FIG. 5 is a schematic illustration 500 of an enforcement check for a leader of an RU, in accordance with an embodiment of the disclosure. Each shard server caches the database schema metadata and related attributes in a shared data structure. For Case (I), upon receiving a change, the leader in the shard server verifies that the change conforms to the old schema, or raises an error. In FIG. 5, for example, a schema upgrade comprises adding a column with a default value of 10, which is executed in shard server 1, the leader for RU1. An insert with a non-default value of 15 results in an error.

FIG. 6 depicts a procedure 600 in which a leader in a shard adds information to a logical change record (LCR), in accordance with embodiments of the disclosure.
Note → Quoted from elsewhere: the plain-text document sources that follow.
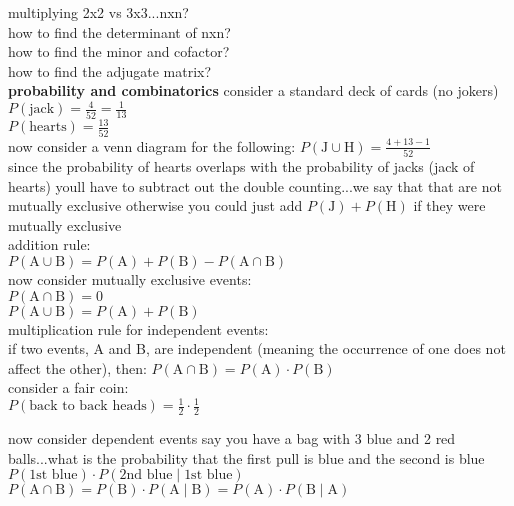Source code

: \documentclass{article}
\begin{document}
multiplying 2x2 vs 3x3...nxn?\\
how to find the determinant of nxn?\\
how to find the minor and cofactor?\\
how to find the adjugate matrix?\\



\textbf{probability and combinatorics}
consider a standard deck of cards (no jokers)\\
$P(\text{jack}) = \frac{4}{52} = \frac{1}{13}$\\
$P(\text{hearts}) = \frac{13}{52}$\\

now consider a venn diagram for the following:
$P(\text{J} \cup \text{H}) = \frac{4 + 13 - 1}{52}$\\
since the probability of hearts overlaps with the probability of jacks (jack of hearts) youll have to subtract out the double counting...we say that that are not mutually exclusive otherwise you could just add $P(\text{J}) + P(\text{H})$ if they were mutually exclusive\\

addition rule:\\
$P(\text{A} \cup \text{B}) = P(\text{A}) + P(\text{B}) - P(\text{A} \cap \text{B})$\\

now consider mutually exclusive events:\\
$P(\text{A} \cap \text{B}) = 0$\\
$P(\text{A} \cup \text{B}) = P(\text{A}) + P(\text{B})$\\

multiplication rule for independent events:\\
if two events, A and B, are independent (meaning the occurrence of one does not affect the other), then: $P(\text{A} \cap \text{B}) = P(\text{A}) \cdot P(\text{B})$\\

consider a fair coin:\\
$P(\text{back to back heads}) = \frac{1}{2} \cdot \frac{1}{2}$

now consider dependent events say you have a bag with 3 blue and 2 red balls...what is the probability that the first pull is blue and the second is blue\\
$P(\text{1st blue}) \cdot P(\text{2nd blue} \mid \text{1st blue})$\\

$P(\text{A} \cap \text{B}) = P(\text{B}) \cdot P(\text{A} \mid \text{B}) = P(\text{A}) \cdot P(\text{B} \mid \text{A})$\\
\end{document}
Upon receiving a change, the leader adds additional information in the LCR based on the schema upgrade attributes in Case (I), e.g., including the original column name, original table name, etc. The apply procedure converts an LCR based on its local metadata for the table (schema) and the attributes, such as using the original column and/or original table name, dropping an extra column, and the like. The additional attributes in the LCRs, e.g., original column name, are optional as the Apply has a copy of the attributes. For some schema upgrades, e.g., drop a partition, the Apply can discard the partition not found error in the conversion mode for drop a partition schema upgrade.

12. Alternatives and Extensions

One or more of the functions attributed to any process described herein, according to one or more embodiments, may be performed any other logical or physical entity, according to one or more embodiments. In various embodiments, each of the techniques and/or functionality described herein is performed automatically and may be implemented using one or more computer programs, other software elements, and/or digital logic in any of a general-purpose computer or a special-purpose computer, while performing data retrieval, transformation, and storage operations that involve interacting with and transforming the physical state of memory of the computer.

13. DBMS Overview

A database management system (DBMS) manages a database. A DBMS may comprise one or more database servers. A database comprises database data and a database dictionary that is stored on a persistent memory mechanism, such as a set of hard disks. Database data may be stored in one or more collections of records. The data within each record is organized into one or more attributes. In relational DBMSs, the collections are referred to as tables (or data frames), the records are referred to as records, and the attributes are referred to as attributes. In a document DBMS (“DOCS”), a collection of records is a collection of documents, each of which may be a data object marked up in a hierarchical-markup language, such as a JSON object or XML document. The attributes are referred to as JSON fields or XML elements. A relational DBMS may also store hierarchically marked data objects; however, the hierarchically marked data objects are contained in an attribute of record, such as JSON typed attribute.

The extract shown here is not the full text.